• REQUIRED WORK:
Search the material below for the word "documentclass" and copy every line in which it occurs.

• MATERIAL TO PROCESS:
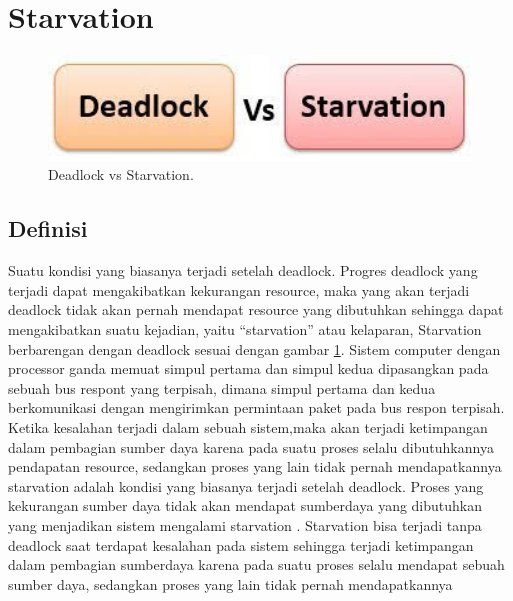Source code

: 

\section{Starvation}

\begin{figure}[ht]
	\centerline{\includegraphics[width=1\textwidth]{figures/starvationvsdeadlock.JPG}}
	\caption{Deadlock vs Starvation.}
	\label{starvationvsdeadlock}
\end{figure}


\subsection{Definisi}
Suatu kondisi yang biasanya terjadi setelah deadlock. Progres deadlock yang terjadi dapat mengakibatkan kekurangan resource, maka  yang akan terjadi deadlock tidak akan pernah mendapat resource yang dibutuhkan
sehingga dapat mengakibatkan suatu kejadian, yaitu “starvation” atau kelaparan, Starvation berbarengan dengan deadlock sesuai dengan gambar \ref{starvationvsdeadlock}.  
\cite{james1999method} Sistem computer dengan processor ganda memuat simpul pertama dan simpul kedua dipasangkan pada sebuah bus respont yang terpisah, dimana simpul pertama dan kedua berkomunikasi dengan mengirimkan permintaan paket pada bus respon terpisah.
Ketika kesalahan terjadi dalam sebuah sistem,maka akan terjadi ketimpangan dalam pembagian sumber daya karena pada suatu proses selalu dibutuhkannya pendapatan resource, sedangkan proses yang lain tidak pernah mendapatkannya
starvation adalah kondisi yang biasanya terjadi setelah deadlock. Proses yang kekurangan sumber daya tidak akan mendapat sumberdaya yang dibutuhkan yang menjadikan sistem mengalami starvation . Starvation bisa terjadi tanpa deadlock saat terdapat kesalahan pada sistem sehingga terjadi ketimpangan dalam pembagian sumberdaya karena pada suatu proses selalu mendapat sebuah sumber daya, sedangkan proses yang lain tidak pernah mendapatkannya
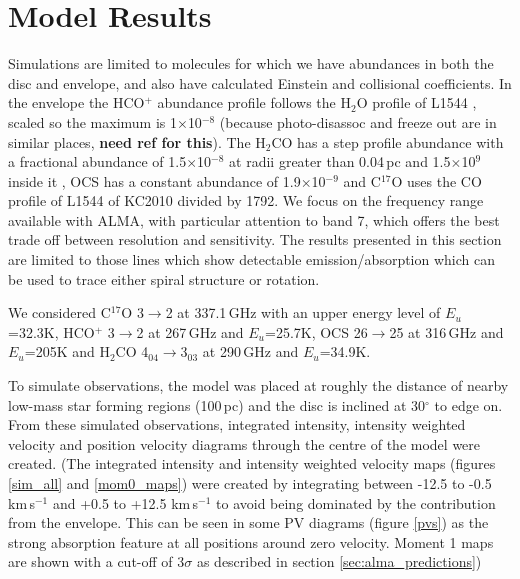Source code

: \documentclass[useAMS,usenatbib]{mn2e}
\begin{document}
\section{Model Results} \label{sec:model_results}

Simulations are limited to molecules for which we have abundances in both the disc and envelope, and also have calculated Einstein and collisional coefficients. In the envelope the HCO$^+$ abundance profile follows the H$_2$O profile of L1544 \citep{Caselli2012}, scaled so the maximum is 1$\times$10$^{-8}$ (because photo-disassoc and freeze out are in similar places, {\bf need ref for this}). The H$_2$CO has a step profile abundance with a fractional abundance of 1.5$\times$10$^{-8}$ at radii greater than 0.04$\,$pc and 1.5$\times$10$^{9}$ inside it \citep{Young2004}, OCS has a constant abundance of 1.9$\times$10$^{-9}$ \citep{Ren2011} and C$^{17}$O uses the CO profile of L1544 of KC2010 divided by 1792. We focus on the frequency range available with ALMA, with particular attention to band 7, which offers the best trade off between resolution and sensitivity. The results presented in this section are limited to those lines which show detectable emission/absorption which can be used to trace either spiral structure or rotation.\newline

We considered C$^{17}$O 3$\rightarrow$2 at 337.1$\,$GHz with an upper energy level of $E_u$=32.3K, HCO$^+$ 3$\rightarrow$2 at 267$\,$GHz and $E_u$=25.7K, OCS 26$\rightarrow$25 at 316$\,$GHz and $E_u$=205K and H$_2$CO 4$_{04}\rightarrow$3$_{03}$ at 290$\,$GHz and $E_u$=34.9K.\newline

To simulate observations, the model was placed at roughly the distance of nearby low-mass star forming regions (100$\,$pc) and the disc is inclined at 30$^\circ$ to edge on. From these simulated observations, integrated intensity, intensity weighted velocity and position velocity diagrams through the centre of the model were created.
(The integrated intensity and intensity weighted velocity maps (figures \ref{sim_all} and \ref{mom0_maps}) were created by integrating between -12.5 to -0.5 km$\,$s$^{-1}$ and +0.5 to +12.5 km$\,$s$^{-1}$ to avoid being dominated by the contribution from the envelope. This can be seen in some PV diagrams  (figure \ref{pvs}) as the strong absorption feature at all positions around zero velocity. Moment 1 maps are shown with a cut-off of 3$\sigma$ as described in section \ref{sec:alma_predictions})\newline
\end{document}

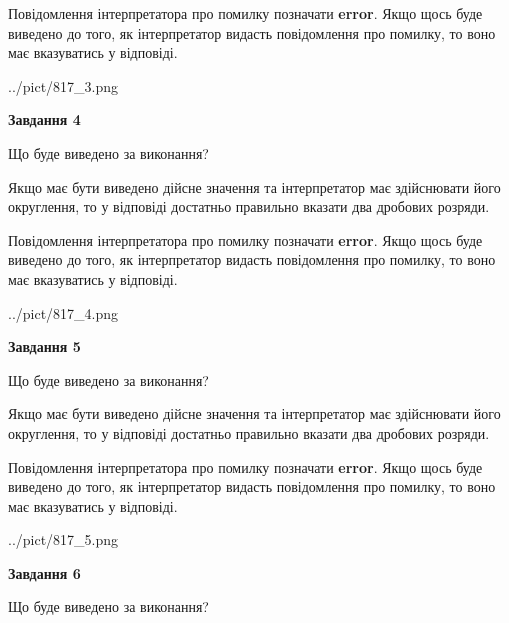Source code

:\documentclass[12pt, ukrainian]{article}
\begin{document}
{\begin {Large}
Повідомлення інтерпретатора про помилку позначати \textbf{error}.
Якщо щось буде виведено до того, як інтерпретатор видасть повідомлення про помилку, 
то воно має вказуватись у відповіді. \par

\begin{center}
	{../pict/817_3.png}
\end{center}
\newpage

{\begin {center}\textbf{Завдання 4}\end {center}}\par
Що буде виведено за виконання? \par

Якщо має бути виведено дійсне значення та інтерпретатор має здійснювати його округлення, 
то у відповіді достатньо правильно вказати два дробових розряди.

Повідомлення інтерпретатора про помилку позначати \textbf{error}.
Якщо щось буде виведено до того, як інтерпретатор видасть повідомлення про помилку, 
то воно має вказуватись у відповіді. \par

\begin{center}
	{../pict/817_4.png}
\end{center}
\newpage

{\begin {center}\textbf{Завдання 5}\end {center}}\par
Що буде виведено за виконання? \par

Якщо має бути виведено дійсне значення та інтерпретатор має здійснювати його округлення, 
то у відповіді достатньо правильно вказати два дробових розряди.

Повідомлення інтерпретатора про помилку позначати \textbf{error}.
Якщо щось буде виведено до того, як інтерпретатор видасть повідомлення про помилку, 
то воно має вказуватись у відповіді. \par

\begin{center}
	{../pict/817_5.png}
\end{center}
\newpage

{\begin {center}\textbf{Завдання 6}\end {center}}\par
Що буде виведено за виконання? \par


\end{Large}}
\end{document}
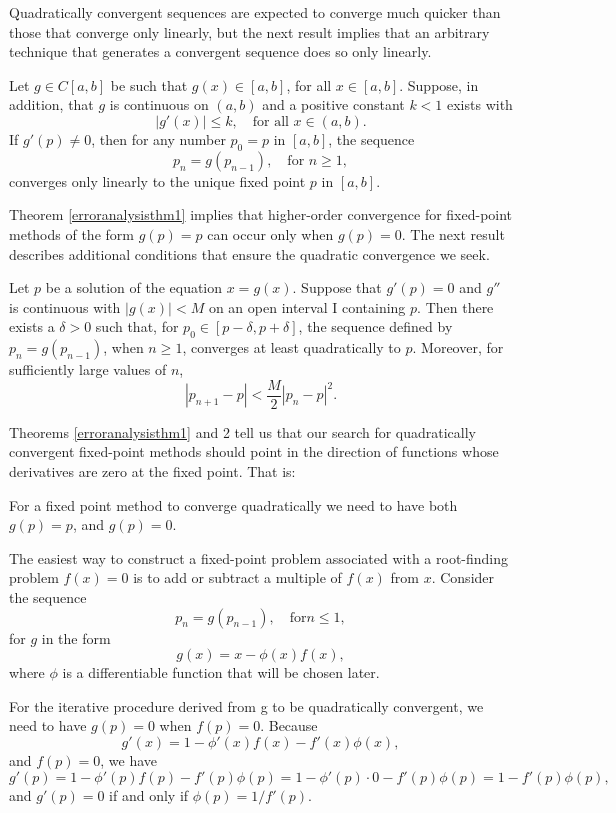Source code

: Quadratically convergent sequences are expected to converge much quicker than those that converge only linearly, but the next result implies that an arbitrary technique that  generates a convergent sequence does so only linearly.

\begin{theorem}\label{erroranalysisthm1}
Let $g\in C[a,b]$ be such that $g(x)\in[a,b]$, for all $x\in[a,b]$. Suppose, in addition, that $g$ is  continuous on $(a,b)$ and a positive constant $k<1$ exists with
\[|g'(x)|\leq k,\quad\mbox{for all } x\in(a,b).\]
If $g'(p)\neq0$, then for any number $p_0=p$ in $[a,b]$, the sequence
\[p_n=g(p_{n-1}),\quad\mbox{for } n\geq1,\]
converges only linearly to the unique fixed point $p$ in $[a,b]$.
\end{theorem}

Theorem \ref{erroranalysisthm1} implies that higher-order convergence for fixed-point methods of the form $ g(p) = p$ can occur only when $g(p) = 0$. The next result describes additional conditions that ensure the quadratic convergence we seek.

\begin{theorem}\label{erroranalysisthem2}
Let $p$ be a solution of the equation $x = g(x)$. Suppose that $g'(p) = 0$ and $g''$ is continuous with $|g(x)|<M$ on an open interval I containing $p$. Then there exists a $\delta>0$ such that, for $p_0\in[p-\delta, p+\delta]$, the sequence defined by $p_n = g(p_{n-1})$, when $n\geq1$, converges at least quadratically to $p$.  Moreover, for sufficiently large values of $n$,
\[|p_{n+1}-p|<\frac{M}{2}|p_n-p|^2.\]
\end{theorem}
Theorems \ref{erroranalysisthm1} and 2 tell us that our search for quadratically convergent fixed-point methods should point in the direction of functions whose derivatives are zero at the fixed
 point. That is:
\begin{boxB} 
For a fixed point method to converge quadratically we need to have both $g(p) = p$, and $g(p) = 0$.
\end{boxB}

The easiest way to construct a fixed-point problem associated with a root-finding problem $f(x) = 0$ is to add or subtract a multiple of $f(x)$ from $x$. Consider the sequence
\[p_n=g(p_{n-1}),\quad \mbox{for} n\leq1,\]
for $g$ in the form
\[g(x)=x-\phi(x)f(x),\]
 where $\phi$ is a differentiable function that will be chosen later.

For the iterative procedure derived from g to be quadratically convergent, we need to have $g(p) = 0$ when $f(p) = 0$. Because
\[g'(x)=1-\phi'(x)f(x)-f'(x)\phi(x),\]
and $f(p)=0$, we have
\[g'(p)=1-\phi'(p)f(p)-f'(p)\phi(p)=1-\phi'(p)\cdot0-f'(p)\phi(p)=1-f'(p)\phi(p),\]
and $g'(p)=0$ if and only if $\phi(p)=1/f'(p)$.

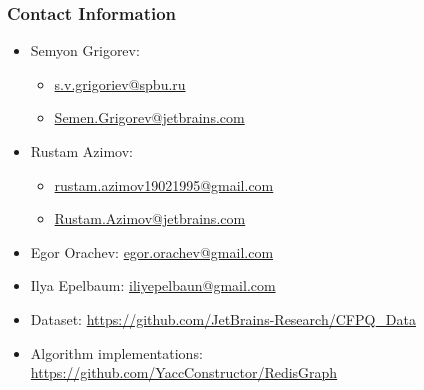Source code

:\documentclass[xcolor=table]{beamer}
\begin{document}
\begin{frame}
\frametitle{Contact Information}
\begin{itemize}
  \item Semyon Grigorev:
    \begin{itemize}
      \item \href{mailto:s.v.grigoriev@spbu.ru}{s.v.grigoriev@spbu.ru}
      \item \href{mailto:Semen.Grigorev@jetbrains.com}{Semen.Grigorev@jetbrains.com}
    \end{itemize}
  \item Rustam Azimov:
  \begin{itemize}
  	\item \href{mailto:rustam.azimov19021995@gmail.com}{rustam.azimov19021995@gmail.com}
  	\item \href{mailto:Rustam.Azimov@jetbrains.com}{Rustam.Azimov@jetbrains.com}
  \end{itemize}
  \item Egor Orachev: \href{mailto:egor.orachev@gmail.com}{egor.orachev@gmail.com}
  \item Ilya Epelbaum: \href{mailto:iliyepelbaun@gmail.com}{iliyepelbaun@gmail.com}
\vspace{0.5cm}
  \item Dataset: \href{https://github.com/JetBrains-Research/CFPQ_Data}{https://github.com/JetBrains-Research/CFPQ\_Data}
   \item Algorithm implementations: \href{https://github.com/YaccConstructor/RedisGraph}{https://github.com/YaccConstructor/RedisGraph}
\end{itemize}
\vspace{0.1cm}
\end{frame}
\end{document}

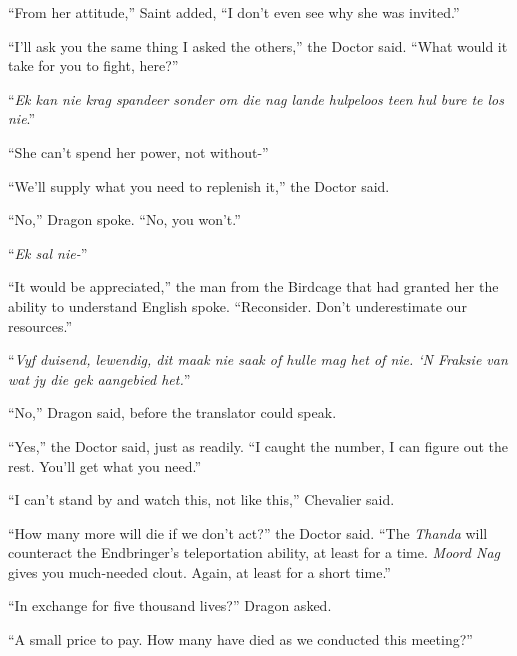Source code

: ``From her attitude,'' Saint added, ``I don't even see why she was invited.''



``I'll ask you the same thing I asked the others,'' the Doctor said.  ``What would it take for you to fight, here?''



``\emph{Ek kan nie krag spandeer sonder om die nag lande hulpeloos teen hul bure te los nie}.''



``She can't spend her power, not without-''



``We'll supply what you need to replenish it,'' the Doctor said.



``No,'' Dragon spoke.  ``No, you won't.''



``\emph{Ek sal nie-}''



``It would be appreciated,'' the man from the Birdcage that had granted her the ability to understand English spoke.  ``Reconsider.  Don't underestimate our resources.''



``\emph{Vyf duisend, lewendig, dit maak nie saak of hulle mag het of nie.  `N Fraksie van wat jy die gek aangebied het.}''



``No,'' Dragon said, before the translator could speak.



``Yes,'' the Doctor said, just as readily.  ``I caught the number, I can figure out the rest.  You'll get what you need.''



``I can't stand by and watch this, not like this,'' Chevalier said.



``How many more will die if we don't act?'' the Doctor said.  ``The \emph{Thanda }will counteract the Endbringer's teleportation ability, at least for a time.  \emph{Moord Nag} gives you much-needed clout.  Again, at least for a short time.''



``In exchange for five thousand lives?'' Dragon asked.



``A small price to pay.  How many have died as we conducted this meeting?''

• TASK RESULT:
: \documentclass[useAMS,usenatbib]{mn2e}
:\documentclass[12pt, ukrainian]{article}
:\documentclass[xcolor=table]{beamer}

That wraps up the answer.